To anyone who knew him, Wendell Casto was a good neighbor, a man of honor whose handshake was his word, a hardworking farmer, a father of two fine sons. Few were aware of his valor during World War II.

According to his son, Bill Casto, if anyone did know, it wasn’t because his father volunteered the information.

“Dad just didn’t talk about the war,” he said. “I’ve always been interested in history, so I would pump him for details. I might get a little bit, but never very much.”

That quiet service got some well-deserved recognition at a bridge dedication on Aug. 7.

Family and friends from Tug Fork and beyond came together for the ceremony designating the Tug Fork Box Beam Bridge as the “U.S. Army Staff Sergeant Wendell Otho Casto Memorial Bridge.”

Delegate Steve Westfall who sponsored the resolution necessary to rename a bridge, led the ceremony. Other sponsors of House Concurrent Resolution 14 were Delegates Rick Atkinson, Josh Higginbotham, Tom Azinger, and Scott Cadle.

Wendell Casto enlisted in the United States Army 1st Armored Division on June 8, 1944, and served in the Italian Campaign. It was always believed, even though as a full-time farmer he had a deferment, he joined when his dad and favorite brother died within six days of each other. He was honorably discharged on April 20, 1946.

As a private, he took part in two incidents in 1945 that earned him the Bronze Star and the first oak leaf cluster to the Bronze Star.

He, along with members of his machine gun crew, volunteered to extract a wounded comrade from an unswept minefield. They then carried him on a litter back over the Italian mountains, doing so a few feet at a time. After a grueling 15 hour and 45-minute trek, they reached the battalion aid station.

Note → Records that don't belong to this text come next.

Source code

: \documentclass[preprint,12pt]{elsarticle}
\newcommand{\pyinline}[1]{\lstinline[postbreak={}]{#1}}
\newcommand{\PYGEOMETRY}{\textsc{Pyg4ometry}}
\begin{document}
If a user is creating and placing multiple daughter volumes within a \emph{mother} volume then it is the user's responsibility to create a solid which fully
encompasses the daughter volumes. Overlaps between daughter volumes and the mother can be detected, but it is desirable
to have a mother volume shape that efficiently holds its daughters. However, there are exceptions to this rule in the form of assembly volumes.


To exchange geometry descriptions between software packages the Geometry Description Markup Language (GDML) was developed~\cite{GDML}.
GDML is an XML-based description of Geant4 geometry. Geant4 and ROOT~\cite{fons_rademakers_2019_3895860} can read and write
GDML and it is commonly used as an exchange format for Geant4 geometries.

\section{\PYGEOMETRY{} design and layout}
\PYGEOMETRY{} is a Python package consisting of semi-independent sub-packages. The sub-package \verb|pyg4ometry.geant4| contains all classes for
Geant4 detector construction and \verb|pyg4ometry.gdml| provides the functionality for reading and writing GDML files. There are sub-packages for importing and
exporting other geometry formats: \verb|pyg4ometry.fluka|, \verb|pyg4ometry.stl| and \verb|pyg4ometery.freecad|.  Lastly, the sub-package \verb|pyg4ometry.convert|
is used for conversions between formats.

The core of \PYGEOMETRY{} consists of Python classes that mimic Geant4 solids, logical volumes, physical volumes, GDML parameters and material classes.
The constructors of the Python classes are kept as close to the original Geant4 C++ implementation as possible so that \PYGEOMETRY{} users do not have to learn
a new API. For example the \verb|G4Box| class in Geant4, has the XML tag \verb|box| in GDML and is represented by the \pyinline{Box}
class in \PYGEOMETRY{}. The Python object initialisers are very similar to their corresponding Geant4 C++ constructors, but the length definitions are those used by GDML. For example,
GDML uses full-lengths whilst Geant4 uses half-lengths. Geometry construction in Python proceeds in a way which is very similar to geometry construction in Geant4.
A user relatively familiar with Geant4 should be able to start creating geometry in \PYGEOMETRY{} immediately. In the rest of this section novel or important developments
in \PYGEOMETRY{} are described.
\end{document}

A month later, he and his battalion faced the Germans in the Po River Valley. These men helped account for 1,000 prisoners and other casualties. They battled into Parma, Italy, where they set up a roadblock at the main escape route for the Germans into the mountains. The battle went behind enemy lines where Wendell’s whereabouts were unknown for 29 days. One more day and his mother would have received notice that he was missing in action.

Both Bill and Joe Casto shared a few thoughts about their father during the ceremony.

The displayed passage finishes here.